Real-time tuning of PID controller based on optimization algorithms for a quadrotor


Can M. S., ERCAN H.

AIRCRAFT ENGINEERING AND AEROSPACE TECHNOLOGY, cilt.94, sa.3, ss.418-430, 2022 (SCI-Expanded) identifier identifier

  • Yayın Türü: Makale / Tam Makale
  • Cilt numarası: 94 Sayı: 3
  • Basım Tarihi: 2022
  • Doi Numarası: 10.1108/aeat-06-2021-0173
  • Dergi Adı: AIRCRAFT ENGINEERING AND AEROSPACE TECHNOLOGY
  • Derginin Tarandığı İndeksler: Science Citation Index Expanded (SCI-EXPANDED), Scopus, Academic Search Premier, ABI/INFORM, Aerospace Database, Compendex, INSPEC
  • Sayfa Sayıları: ss.418-430
  • Anahtar Kelimeler: Nonlinear control, Numerical optimization algorithms, Proportional-integral-derivative (PID) control, Quadrotor dynamics, Real-time simulations
  • Erciyes Üniversitesi Adresli: Evet

Özet

Purpose This study aims to develop a quadrotor with a robust control system against weight variations. A Proportional-Integral-Derivative (PID) controller based on Particle Swarm Optimization and Differential Evaluation to tune the parameters of PID has been implemented with real-time simulations of the quadrotor.
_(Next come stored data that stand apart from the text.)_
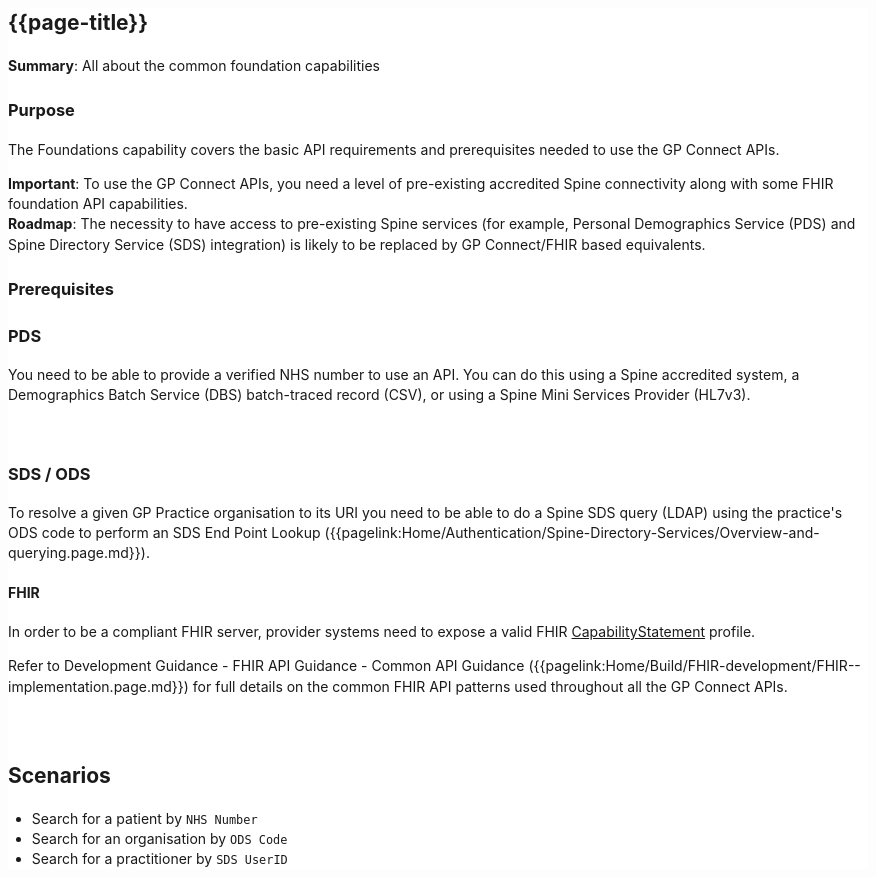 ## {{page-title}}

<div class="nhsd-a-box nhsd-a-box--bg-light-blue nhsd-!t-margin-bottom-6 nhsd-t-body">
<b>Summary</b>: All about the common foundation capabilities
</div>

### Purpose

The Foundations capability covers the basic API requirements and prerequisites needed to use the GP Connect APIs.

<div class="nhsd-a-box nhsd-a-box--bg-light-yellow nhsd-!t-margin-bottom-6 nhsd-t-body">
<b>Important</b>: To use the GP Connect APIs, you need a level of pre-existing accredited Spine connectivity along with some FHIR foundation API capabilities.
</div>

<div class="nhsd-a-box nhsd-a-box--bg-light-yellow nhsd-!t-margin-bottom-6 nhsd-t-body">
<b>Roadmap</b>: The necessity to have access to pre-existing Spine services (for example, Personal Demographics Service (PDS) and Spine Directory Service (SDS) integration) is likely to be replaced by GP Connect/FHIR based equivalents.
</div>

### Prerequisites

### PDS

You need to be able to provide a verified NHS number to use an API. You can do this using a Spine accredited system, a Demographics Batch Service (DBS) batch-traced record (CSV), or using a Spine Mini Services Provider (HL7v3).

</br>

### SDS / ODS

To resolve a given GP Practice organisation to its URI you need to be able to do a Spine SDS query (LDAP) using the practice's ODS code to perform an SDS End Point Lookup 
({{pagelink:Home/Authentication/Spine-Directory-Services/Overview-and-querying.page.md}}).

#### FHIR

In order to be a compliant FHIR server, provider systems need to expose a valid FHIR [CapabilityStatement](https://www.hl7.org/fhir/STU3/capabilitystatement.html) profile.

Refer to Development Guidance - FHIR API Guidance - Common API Guidance 
({{pagelink:Home/Build/FHIR-development/FHIR--implementation.page.md}}) for full details on the common FHIR API patterns used throughout all the GP Connect APIs.

</br>

## Scenarios ##

- Search for a patient by `NHS Number`
- Search for an organisation by `ODS Code`
- Search for a practitioner by `SDS UserID`
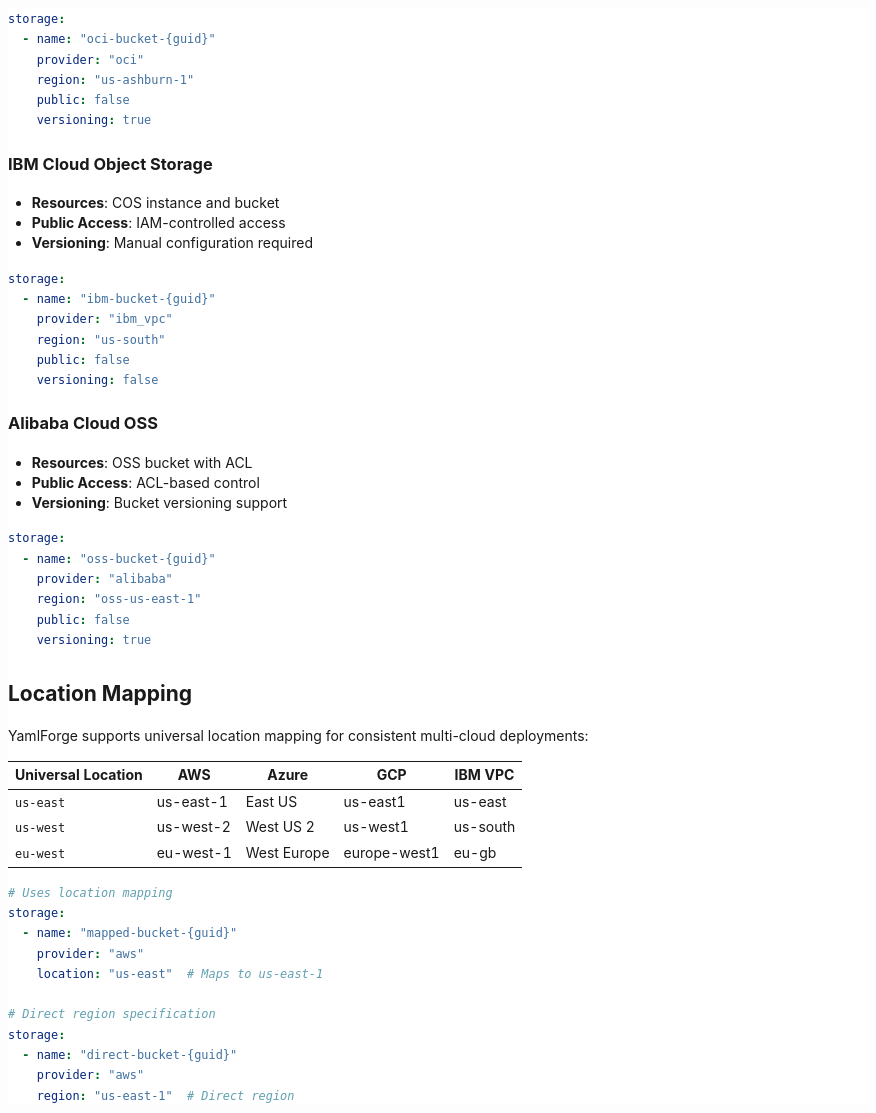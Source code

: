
 ```yaml
storage:
  - name: "oci-bucket-{guid}"
    provider: "oci"
    region: "us-ashburn-1"
    public: false
    versioning: true
```

### IBM Cloud Object Storage
- **Resources**: COS instance and bucket
- **Public Access**: IAM-controlled access
- **Versioning**: Manual configuration required

```yaml
storage:
  - name: "ibm-bucket-{guid}"
    provider: "ibm_vpc"
    region: "us-south"
    public: false
    versioning: false
```

### Alibaba Cloud OSS
- **Resources**: OSS bucket with ACL
- **Public Access**: ACL-based control
- **Versioning**: Bucket versioning support

```yaml
storage:
  - name: "oss-bucket-{guid}"
    provider: "alibaba"
    region: "oss-us-east-1"
    public: false
    versioning: true
```

## Location Mapping

YamlForge supports universal location mapping for consistent multi-cloud deployments:

| Universal Location | AWS | Azure | GCP | IBM VPC |
|-------------------|-----|-------|-----|---------|
| `us-east` | us-east-1 | East US | us-east1 | us-east |
| `us-west` | us-west-2 | West US 2 | us-west1 | us-south |
| `eu-west` | eu-west-1 | West Europe | europe-west1 | eu-gb |

```yaml
# Uses location mapping
storage:
  - name: "mapped-bucket-{guid}"
    provider: "aws"
    location: "us-east"  # Maps to us-east-1

# Direct region specification
storage:
  - name: "direct-bucket-{guid}"
    provider: "aws"
    region: "us-east-1"  # Direct region
```
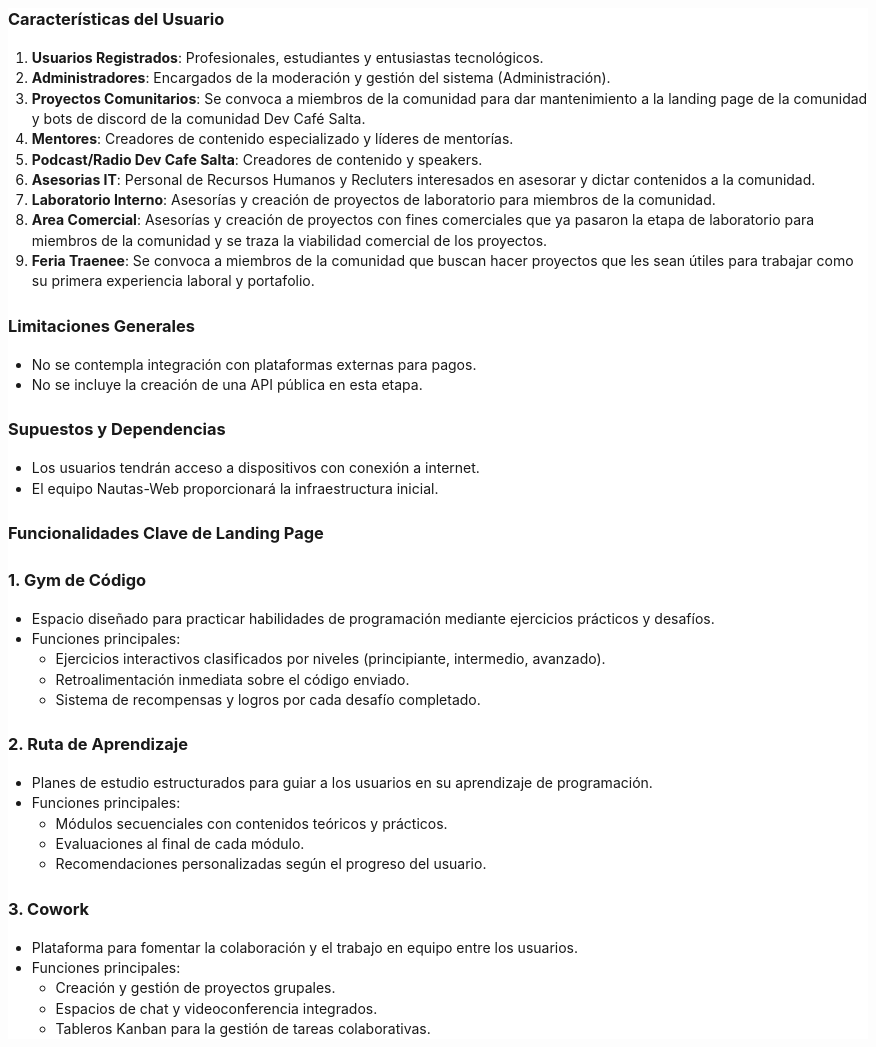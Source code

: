 ### Características del Usuario
1. **Usuarios Registrados**: Profesionales, estudiantes y entusiastas tecnológicos.
2. **Administradores**: Encargados de la moderación y gestión del sistema (Administración).
3. **Proyectos Comunitarios**: Se convoca a miembros de la comunidad para dar mantenimiento a la landing page de la comunidad y bots de discord de la comunidad Dev Café Salta.  
4. **Mentores**: Creadores de contenido especializado y líderes de mentorías.
5. **Podcast/Radio Dev Cafe Salta**: Creadores de contenido y speakers.
6. **Asesorias IT**: Personal de Recursos Humanos y Recluters interesados en asesorar y dictar contenidos a la comunidad.
7. **Laboratorio Interno**: Asesorías y creación de proyectos de laboratorio para miembros de la comunidad.
8. **Area Comercial**: Asesorías y creación de proyectos con fines comerciales que ya pasaron la etapa de laboratorio para miembros de la comunidad y se traza la viabilidad comercial de los proyectos.
9. **Feria Traenee**: Se convoca a miembros de la comunidad que buscan hacer proyectos que les sean útiles para trabajar como su primera experiencia laboral y portafolio.  

### Limitaciones Generales
- No se contempla integración con plataformas externas para pagos.
- No se incluye la creación de una API pública en esta etapa.

### Supuestos y Dependencias
- Los usuarios tendrán acceso a dispositivos con conexión a internet.
- El equipo Nautas-Web proporcionará la infraestructura inicial.

### Funcionalidades Clave de Landing Page 

### 1. **Gym de Código**
- Espacio diseñado para practicar habilidades de programación mediante ejercicios prácticos y desafíos.
- Funciones principales:
  - Ejercicios interactivos clasificados por niveles (principiante, intermedio, avanzado).
  - Retroalimentación inmediata sobre el código enviado.
  - Sistema de recompensas y logros por cada desafío completado.

### 2. **Ruta de Aprendizaje**
- Planes de estudio estructurados para guiar a los usuarios en su aprendizaje de programación.
- Funciones principales:
  - Módulos secuenciales con contenidos teóricos y prácticos.
  - Evaluaciones al final de cada módulo.
  - Recomendaciones personalizadas según el progreso del usuario.

### 3. **Cowork**
- Plataforma para fomentar la colaboración y el trabajo en equipo entre los usuarios.
- Funciones principales:
  - Creación y gestión de proyectos grupales.
  - Espacios de chat y videoconferencia integrados.
  - Tableros Kanban para la gestión de tareas colaborativas.
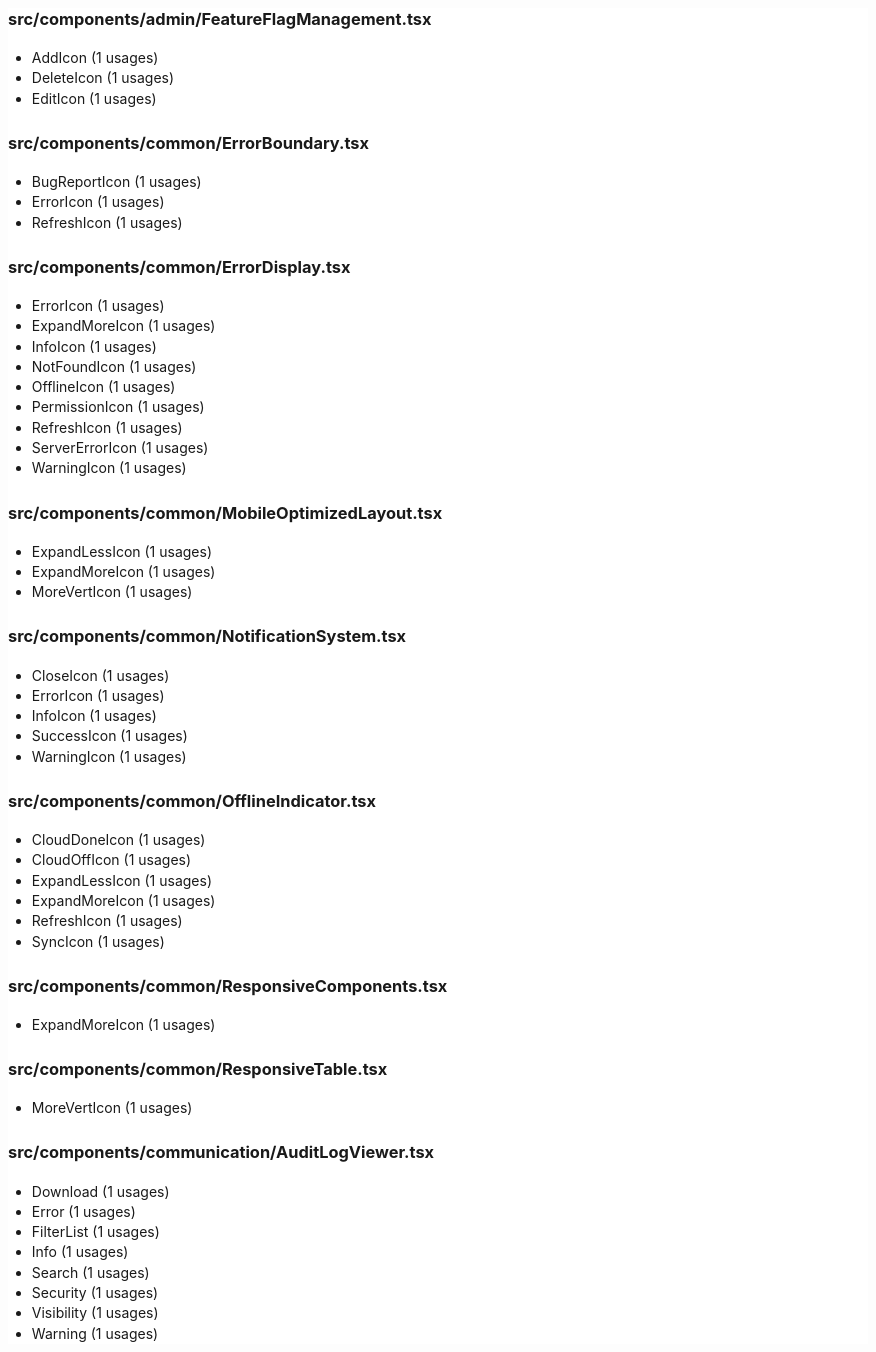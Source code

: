 ### src/components/admin/FeatureFlagManagement.tsx
- AddIcon (1 usages)
- DeleteIcon (1 usages)
- EditIcon (1 usages)

### src/components/common/ErrorBoundary.tsx
- BugReportIcon (1 usages)
- ErrorIcon (1 usages)
- RefreshIcon (1 usages)

### src/components/common/ErrorDisplay.tsx
- ErrorIcon (1 usages)
- ExpandMoreIcon (1 usages)
- InfoIcon (1 usages)
- NotFoundIcon (1 usages)
- OfflineIcon (1 usages)
- PermissionIcon (1 usages)
- RefreshIcon (1 usages)
- ServerErrorIcon (1 usages)
- WarningIcon (1 usages)

### src/components/common/MobileOptimizedLayout.tsx
- ExpandLessIcon (1 usages)
- ExpandMoreIcon (1 usages)
- MoreVertIcon (1 usages)

### src/components/common/NotificationSystem.tsx
- CloseIcon (1 usages)
- ErrorIcon (1 usages)
- InfoIcon (1 usages)
- SuccessIcon (1 usages)
- WarningIcon (1 usages)

### src/components/common/OfflineIndicator.tsx
- CloudDoneIcon (1 usages)
- CloudOffIcon (1 usages)
- ExpandLessIcon (1 usages)
- ExpandMoreIcon (1 usages)
- RefreshIcon (1 usages)
- SyncIcon (1 usages)

### src/components/common/ResponsiveComponents.tsx
- ExpandMoreIcon (1 usages)

### src/components/common/ResponsiveTable.tsx
- MoreVertIcon (1 usages)

### src/components/communication/AuditLogViewer.tsx
- Download (1 usages)
- Error (1 usages)
- FilterList (1 usages)
- Info (1 usages)
- Search (1 usages)
- Security (1 usages)
- Visibility (1 usages)
- Warning (1 usages)
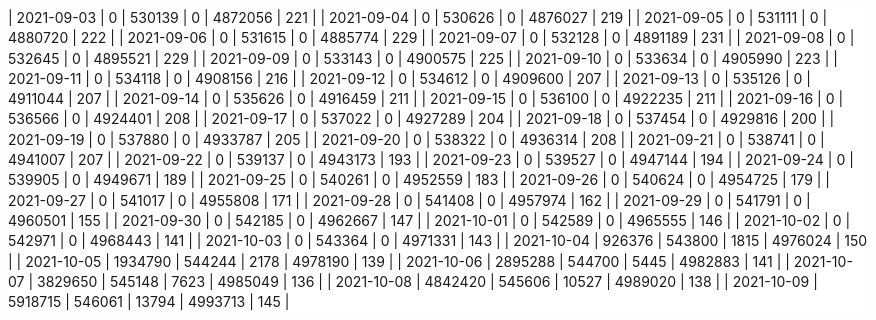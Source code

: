 | 2021-09-03 | 0 | 530139 | 0 | 4872056 | 221 |
| 2021-09-04 | 0 | 530626 | 0 | 4876027 | 219 |
| 2021-09-05 | 0 | 531111 | 0 | 4880720 | 222 |
| 2021-09-06 | 0 | 531615 | 0 | 4885774 | 229 |
| 2021-09-07 | 0 | 532128 | 0 | 4891189 | 231 |
| 2021-09-08 | 0 | 532645 | 0 | 4895521 | 229 |
| 2021-09-09 | 0 | 533143 | 0 | 4900575 | 225 |
| 2021-09-10 | 0 | 533634 | 0 | 4905990 | 223 |
| 2021-09-11 | 0 | 534118 | 0 | 4908156 | 216 |
| 2021-09-12 | 0 | 534612 | 0 | 4909600 | 207 |
| 2021-09-13 | 0 | 535126 | 0 | 4911044 | 207 |
| 2021-09-14 | 0 | 535626 | 0 | 4916459 | 211 |
| 2021-09-15 | 0 | 536100 | 0 | 4922235 | 211 |
| 2021-09-16 | 0 | 536566 | 0 | 4924401 | 208 |
| 2021-09-17 | 0 | 537022 | 0 | 4927289 | 204 |
| 2021-09-18 | 0 | 537454 | 0 | 4929816 | 200 |
| 2021-09-19 | 0 | 537880 | 0 | 4933787 | 205 |
| 2021-09-20 | 0 | 538322 | 0 | 4936314 | 208 |
| 2021-09-21 | 0 | 538741 | 0 | 4941007 | 207 |
| 2021-09-22 | 0 | 539137 | 0 | 4943173 | 193 |
| 2021-09-23 | 0 | 539527 | 0 | 4947144 | 194 |
| 2021-09-24 | 0 | 539905 | 0 | 4949671 | 189 |
| 2021-09-25 | 0 | 540261 | 0 | 4952559 | 183 |
| 2021-09-26 | 0 | 540624 | 0 | 4954725 | 179 |
| 2021-09-27 | 0 | 541017 | 0 | 4955808 | 171 |
| 2021-09-28 | 0 | 541408 | 0 | 4957974 | 162 |
| 2021-09-29 | 0 | 541791 | 0 | 4960501 | 155 |
| 2021-09-30 | 0 | 542185 | 0 | 4962667 | 147 |
| 2021-10-01 | 0 | 542589 | 0 | 4965555 | 146 |
| 2021-10-02 | 0 | 542971 | 0 | 4968443 | 141 |
| 2021-10-03 | 0 | 543364 | 0 | 4971331 | 143 |
| 2021-10-04 | 926376 | 543800 | 1815 | 4976024 | 150 |
| 2021-10-05 | 1934790 | 544244 | 2178 | 4978190 | 139 |
| 2021-10-06 | 2895288 | 544700 | 5445 | 4982883 | 141 |
| 2021-10-07 | 3829650 | 545148 | 7623 | 4985049 | 136 |
| 2021-10-08 | 4842420 | 545606 | 10527 | 4989020 | 138 |
| 2021-10-09 | 5918715 | 546061 | 13794 | 4993713 | 145 |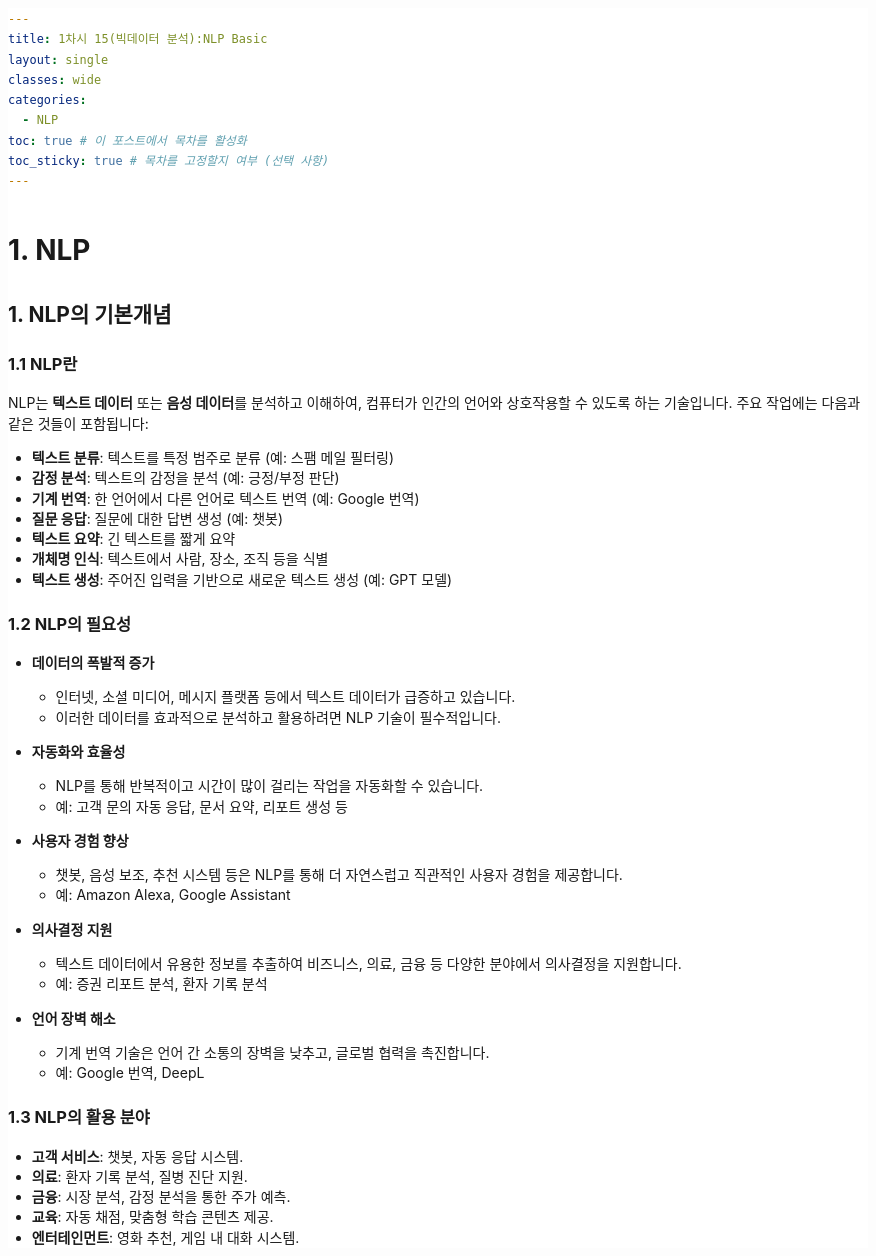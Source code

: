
 ```yaml
---
title: 1차시 15(빅데이터 분석):NLP Basic
layout: single
classes: wide
categories:
  - NLP
toc: true # 이 포스트에서 목차를 활성화
toc_sticky: true # 목차를 고정할지 여부 (선택 사항)
---
```


# 1. NLP

## 1. **NLP의 기본개념**

### 1.1 **NLP란**
NLP는 **텍스트 데이터** 또는 **음성 데이터**를 분석하고 이해하여, 컴퓨터가 인간의 언어와 상호작용할 수 있도록 하는 기술입니다. 주요 작업에는 다음과 같은 것들이 포함됩니다:
- **텍스트 분류**: 텍스트를 특정 범주로 분류 (예: 스팸 메일 필터링)
- **감정 분석**: 텍스트의 감정을 분석 (예: 긍정/부정 판단)
- **기계 번역**: 한 언어에서 다른 언어로 텍스트 번역 (예: Google 번역)
- **질문 응답**: 질문에 대한 답변 생성 (예: 챗봇)
- **텍스트 요약**: 긴 텍스트를 짧게 요약
- **개체명 인식**: 텍스트에서 사람, 장소, 조직 등을 식별
- **텍스트 생성**: 주어진 입력을 기반으로 새로운 텍스트 생성 (예: GPT 모델)

### 1.2 NLP의 필요성

- **데이터의 폭발적 증가**
    - 인터넷, 소셜 미디어, 메시지 플랫폼 등에서 텍스트 데이터가 급증하고 있습니다.
    - 이러한 데이터를 효과적으로 분석하고 활용하려면 NLP 기술이 필수적입니다.

- **자동화와 효율성**
    - NLP를 통해 반복적이고 시간이 많이 걸리는 작업을 자동화할 수 있습니다.
    - 예: 고객 문의 자동 응답, 문서 요약, 리포트 생성 등

- **사용자 경험 향상**
    - 챗봇, 음성 보조, 추천 시스템 등은 NLP를 통해 더 자연스럽고 직관적인 사용자 경험을 제공합니다.
    - 예: Amazon Alexa, Google Assistant

- **의사결정 지원**
    - 텍스트 데이터에서 유용한 정보를 추출하여 비즈니스, 의료, 금융 등 다양한 분야에서 의사결정을 지원합니다.
    - 예: 증권 리포트 분석, 환자 기록 분석

- **언어 장벽 해소**
    - 기계 번역 기술은 언어 간 소통의 장벽을 낮추고, 글로벌 협력을 촉진합니다.
    - 예: Google 번역, DeepL

### 1.3 NLP의 활용 분야
- **고객 서비스**: 챗봇, 자동 응답 시스템.
- **의료**: 환자 기록 분석, 질병 진단 지원.
- **금융**: 시장 분석, 감정 분석을 통한 주가 예측.
- **교육**: 자동 채점, 맞춤형 학습 콘텐츠 제공.
- **엔터테인먼트**: 영화 추천, 게임 내 대화 시스템.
Design/methodology/approach The optimization algorithms are combined with the PID control mechanism of the quadrotor to increase the performance of the trajectory tracking for a quadrotor. The dynamical model of the quadrotor is derived by using Newton-Euler equations. Findings In this study, the most efficient control parameters of the quadrotor are selected using evolutionary optimization algorithms in real-time simulations. The control parameters of PID directly affect the controller's performance that position error and stability improved by tuning the parameters. Therefore, the optimization algorithms can be used to improve the trajectory tracking performance of the quadrotor. Practical implications The online optimization result showed that evolutionary algorithms improve the performance of the trajectory tracking of the quadrotor. Originality/value This study states the design of an optimized controller compared with manually tuned controller methods. Fitness functions are defined as a custom fitness function (overshoot, rise-time, settling-time and steady-state error), mean-square-error, root-mean-square-error and sum-square-error. In addition, all the simulations are performed based on a realistic simulation environment. Furthermore, the optimization process of the parameters is implemented in real-time that the proposed controller searches better parameters with real-time simulations and finds the optimal parameter online.